In 1980s New York City Liquid Liquid hung at the crossroads of Downtown and No Wave but are more retrospectively notable for unwittingly laying the musical bedrock for an early rap hit and helping to pave the way for both the paradigm of post-rock and the new millennium’s indie-dance agenda. Superior Viaduct’s reissues of the group’s three EPs are hot off the griddle, as is an LP devoted to relevant prior acts Liquid Idiot and Idiot Orchestra. Folks needing all four can acquire them in a special-priced bundle exclusively from the label. Those looking to dabble can buy separately and in stores.

Featuring drummer Scott Hartley, bassist Richard McGuire, vocalist Salvatore Principato, and marimba specialist Dennis Young, Liquid Liquid announced their presence in 1981 with two EPs issued on 99 Records, a home to significant if initially neglected indigenous happenings of the period; Glenn Branca, Bush Tetras, Y Pants, and ESG were all documented on the influential venture of Ed Bahlman.

But not so fast; before Liquid Liquid’s formation the members were part of two related bands, the older of the two being Liquid Idiot. They formed circa the late ‘70s down New Jersey way at Rutgers University and migrated to Gotham to play gigs. The flyers for these events would encourage the audience to bring their own instruments and join right in, and at one of these hootenannies Dennis Young showed up, playing marimba from the floor.

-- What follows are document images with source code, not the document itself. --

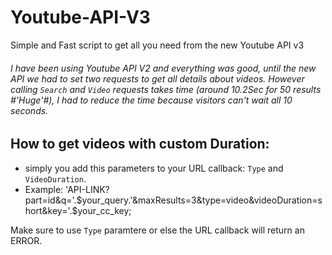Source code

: # Youtube-API-V3
Simple and Fast script to get all you need from the new Youtube API v3


###### I have been using Youtube API V2 and everything was good, until the new API we had to set two requests to get all details about videos. However calling `Search` and `Video` requests takes time (around 10.2Sec for 50 results #'Huge'#), I had to reduce the time because visitors can't wait all 10 seconds.


## How to get videos with custom Duration:

- simply you add this parameters to your URL callback: `Type` and `VideoDuration`.
- Example: 'API-LINK?part=id&q='.$your_query.'&maxResults=3&type=video&videoDuration=short&key='.$your_cc_key;

Make sure to use `Type` paramtere or else the URL callback will return an ERROR.
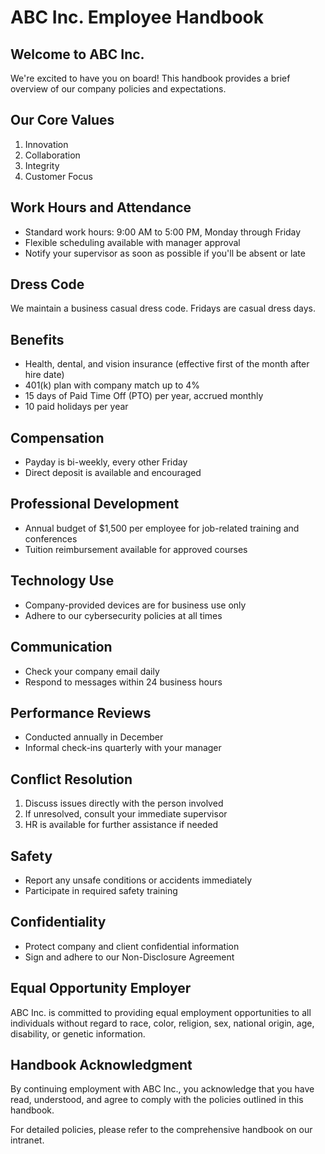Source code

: # ABC Inc. Employee Handbook

## Welcome to ABC Inc.
We're excited to have you on board! This handbook provides a brief overview of our company policies and expectations.

## Our Core Values
1. Innovation
2. Collaboration
3. Integrity
4. Customer Focus

## Work Hours and Attendance
- Standard work hours: 9:00 AM to 5:00 PM, Monday through Friday
- Flexible scheduling available with manager approval
- Notify your supervisor as soon as possible if you'll be absent or late

## Dress Code
We maintain a business casual dress code. Fridays are casual dress days.

## Benefits
- Health, dental, and vision insurance (effective first of the month after hire date)
- 401(k) plan with company match up to 4%
- 15 days of Paid Time Off (PTO) per year, accrued monthly
- 10 paid holidays per year

## Compensation
- Payday is bi-weekly, every other Friday
- Direct deposit is available and encouraged

## Professional Development
- Annual budget of $1,500 per employee for job-related training and conferences
- Tuition reimbursement available for approved courses

## Technology Use
- Company-provided devices are for business use only
- Adhere to our cybersecurity policies at all times

## Communication
- Check your company email daily
- Respond to messages within 24 business hours

## Performance Reviews
- Conducted annually in December
- Informal check-ins quarterly with your manager

## Conflict Resolution
1. Discuss issues directly with the person involved
2. If unresolved, consult your immediate supervisor
3. HR is available for further assistance if needed

## Safety
- Report any unsafe conditions or accidents immediately
- Participate in required safety training

## Confidentiality
- Protect company and client confidential information
- Sign and adhere to our Non-Disclosure Agreement

## Equal Opportunity Employer
ABC Inc. is committed to providing equal employment opportunities to all individuals without regard to race, color, religion, sex, national origin, age, disability, or genetic information.

## Handbook Acknowledgment
By continuing employment with ABC Inc., you acknowledge that you have read, understood, and agree to comply with the policies outlined in this handbook.

For detailed policies, please refer to the comprehensive handbook on our intranet.
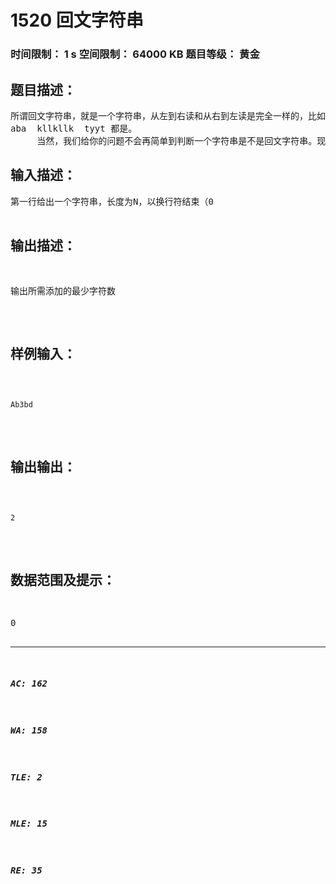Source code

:# 1520 回文字符串   
### 时间限制： 1 s     空间限制： 64000 KB     题目等级： 黄金  
## 题目描述：  

<pre>
所谓回文字符串，就是一个字符串，从左到右读和从右到左读是完全一样的，比如:
aba  kllkllk  tyyt 都是。
     当然，我们给你的问题不会再简单到判断一个字符串是不是回文字符串。现在要求你，给你一个字符串，可在任意位置添加字符，最少再添加几个字符，可以使这个字符串成为回文字符串。
</pre>
  
  
## 输入描述：  

<pre>
第一行给出一个字符串，长度为N，以换行符结束（0<N<1000）
</pre>
  
  
## 输出描述：  

<pre>
输出所需添加的最少字符数
</pre>
  
  
## 样例输入：  

<pre><code>
Ab3bd
</code></pre>
  
  
## 输出输出：  

<pre><code>
2
</code></pre>
  
  
## 数据范围及提示：  

<pre>
0<N<1000
</pre>
  
  
***  

##### AC: 162  
##### WA: 158  
##### TLE: 2  
##### MLE: 15  
##### RE: 35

Liquid Idiot recorded a 7-inch in McGuire’s living room while still in New Brunswick; offering loose, thoroughly non-pro art-inclined DIY totaling 15 minutes, its nine tracks spring from a framework of guitar and rhythm as clarinet, saxophone, and a cheap organ intermittently enter the fray. Favoring abstraction and repetition over melodious concerns, Liquid Idiot’s beginner’s stabs at free jazz/Trout Mask-era Magic Band/general avant-gardism are likeable if far from mind-blowing. Occasionally, the thrust’s comparable to the Los Angles Free Music Society.